Labour market statistics measure many different aspects of work and jobs and provide an insight into the economy. They are also very much about people, including their participation in the labour force, the types of work they do, the earnings and benefits they receive and their working patterns.

We have developed a framework for labour market statistics to describe the major concepts that exist within the labour market and their relationship to each other. The framework is based on the concepts of labour supply and demand.

This approach has wide international acceptance, including by the International Labour Organisation (ILO). Labour supply consists of people who are employed, as well as those people defined as unemployed or economically inactive, who can be considered to be potential labour supply. The ONS framework distinguishes between these 3 categories of worker, and also between the different working arrangements of those in employment such as employees, the self-employed and those on government schemes.

Labour demand is represented by employers, who have a need for work to be done, and who offer compensation for this work to the employees who undertake it. This work is grouped by employers to form jobs. Users of labour market statistics include central and local government, economists, financial analysts, journalists, businesses, trade unions, employer associations, students, teachers, industrial tribunals, academic researchers and lobby groups.

They use them for the analysis, evaluation, monitoring and planning of the labour market and economy. Labour market statistics are also used for social analysis and help inform a wide range of government policies towards population groups of particular concern (women, young people, older people and jobless households).

A glossary is also available to explain the main labour market terms.

Where to find explanatory information

Explaining the concepts of employment, unemployment and economic inactivity is available on our website as a short video.

Interpreting Labour Market statistics, available on our website, is designed to help users interpret labour market statistics and highlight some common misunderstandings.

A more detailed Guide to Labour Market Statistics, which expands on “Interpreting Labour Market Statistics” and includes a Glossary, is also available on our website.

About labour market statuses

Everybody aged 16 or over is either employed, unemployed or economically inactive. The employment estimates include all people in work including those working part-time. People not working are classed as unemployed if they have been looking for work within the last 4 weeks and are able to start work within the next 2 weeks. A common misconception is that the unemployment statistics are a count of people on benefits; this is not the case as they include unemployed people not claiming benefits.
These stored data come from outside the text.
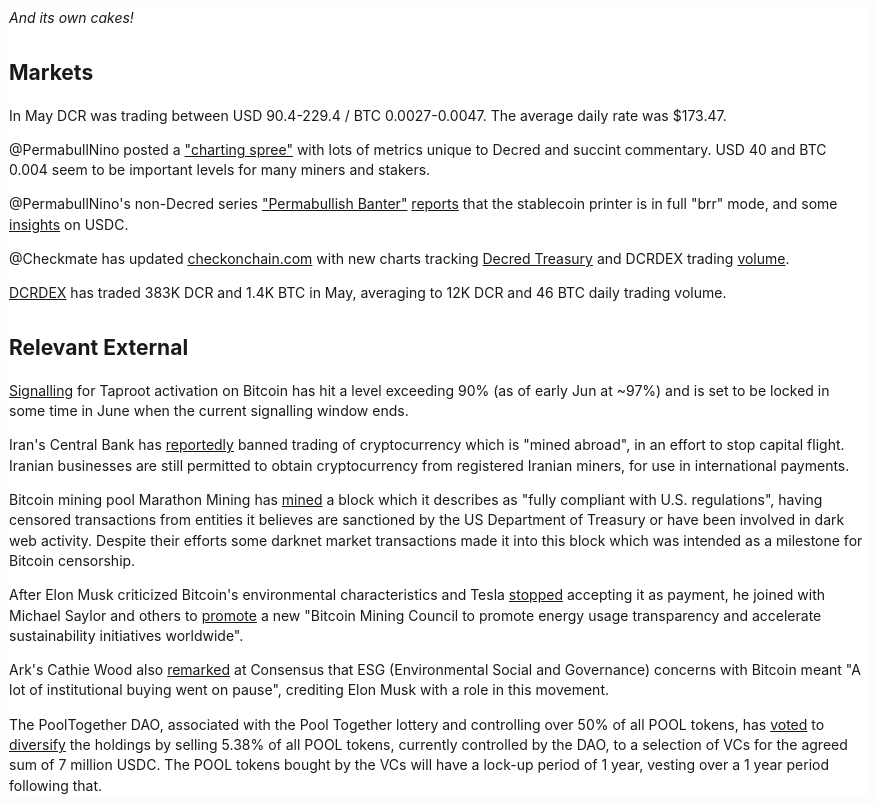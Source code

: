 _And its own cakes!_

## Markets

In May DCR was trading between USD 90.4-229.4 / BTC 0.0027-0.0047. The average daily rate was $173.47.

@PermabullNino posted a ["charting spree"](https://permabullnino.substack.com/p/thinking-out-loud-2-decred-charting) with lots of metrics unique to Decred and succint commentary. USD 40 and BTC 0.004 seem to be important levels for many miners and stakers.

@PermabullNino's non-Decred series ["Permabullish Banter"](https://permabullnino.substack.com/) [reports](https://permabullnino.substack.com/p/pb-banter-5-7-2021) that the stablecoin printer is in full "brr" mode, and some [insights](https://permabullnino.substack.com/p/pb-banter-5-25-2021) on USDC.

@Checkmate has updated [checkonchain.com](https://checkonchain.com/) with new charts tracking [Decred Treasury](https://www.reddit.com/r/decred/comments/nakdpc/new_decred_onchain_metric_charts_live/) and DCRDEX trading [volume](https://twitter.com/_Checkmatey_/status/1391743198242885634).

[DCRDEX](https://dex.decred.org/) has traded 383K DCR and 1.4K BTC in May, averaging to 12K DCR and 46 BTC daily trading volume.

## Relevant External

[Signalling](https://taproot.watch/) for Taproot activation on Bitcoin has hit a level exceeding 90% (as of early Jun at ~97%) and is set to be locked in some time in June when the current signalling window ends.

Iran's Central Bank has [reportedly](https://www.coindesk.com/iran-central-bank-ban-trading-crypto-mined-abroad) banned trading of cryptocurrency which is "mined abroad", in an effort to stop capital flight. Iranian businesses are still permitted to obtain cryptocurrency from registered Iranian miners, for use in international payments.

Bitcoin mining pool Marathon Mining has [mined](https://www.coindesk.com/marathon-miners-censor-bitcoin-transactions-ofac-compliant) a block which it describes as "fully compliant with U.S. regulations", having censored transactions from entities it believes are sanctioned by the US Department of Treasury or have been involved in dark web activity. Despite their efforts some darknet market transactions made it into this block which was intended as a milestone for Bitcoin censorship.

After Elon Musk criticized Bitcoin's environmental characteristics and Tesla [stopped](https://twitter.com/elonmusk/status/1392602041025843203) accepting it as payment, he joined with Michael Saylor and others to [promote](https://www.forbes.com/sites/ninabambysheva/2021/05/24/elon-musk-and-michael-saylor-lead-effort-by-bitcoin-miners-to-address-environmental-concerns/) a new "Bitcoin Mining Council to promote energy usage transparency and accelerate sustainability initiatives worldwide".

Ark's Cathie Wood also [remarked](https://www.coindesk.com/ark-cathie-wood-crash-esg-movement) at Consensus that ESG (Environmental Social and Governance) concerns with Bitcoin meant "A lot of institutional buying went on pause", crediting Elon Musk with a role in this movement.

The PoolTogether DAO, associated with the Pool Together lottery and controlling over 50% of all POOL tokens, has [voted](https://snapshot.org/#/poolpool.pooltogether.eth/proposal/QmfDcwyhMyhiTmszt8EX1a2vGfJzAN5TcXGMUwm7W7G7rq) to [diversify](https://gov.pooltogether.com/t/ptip-11-treasury-diversification/963) the holdings by selling 5.38% of all POOL tokens, currently controlled by the DAO, to a selection of VCs for the agreed sum of 7 million USDC. The POOL tokens bought by the VCs will have a lock-up period of 1 year, vesting over a 1 year period following that.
Jobless people who have not been looking for work within the last 4 weeks or who are unable to start work within the next 2 weeks are classed as economically inactive. Examples of economically inactive people include people not looking for work because they are students, looking after the family or home, because of illness or disability, or because they have retired.

What is the relationship between the APS and the LFS?

The Labour Force Survey (LFS) is a household survey using international definitions of employment, unemployment and economic inactivity, together with a wide range of related topics such as occupation, training, hours of work and personal characteristics of household members aged 16 years and over. Estimates are produced every month for a rolling 3 monthly period, e.g. January to March data in a release will be followed by data for February to April in the next release. The Annual Population Survey (APS), which began in 2004, is compiled from interviews for the LFS, along with additional regional boost samples. The APS comprises the main variables from the LFS, with a much larger sample size. Consequently the APS supports more detailed breakdowns than can be reliably produced from the LFS. Estimates are produced every quarter for a rolling annual period, e.g. January to December data will be followed by data for April to March when they are next updated.

This bulletin includes labour market estimates at a regional level from the LFS on total employment, unemployment and economic inactivity. More detailed regional estimates for employment by age, full-time and part-time working, economic activity and inactivity by age, and reasons for inactivity are provided using the APS. Any estimates for geographic areas below regional level are provided using the APS. In tables where APS estimates are provided for detailed geographic areas, regional and national estimates are also provided from APS for comparability.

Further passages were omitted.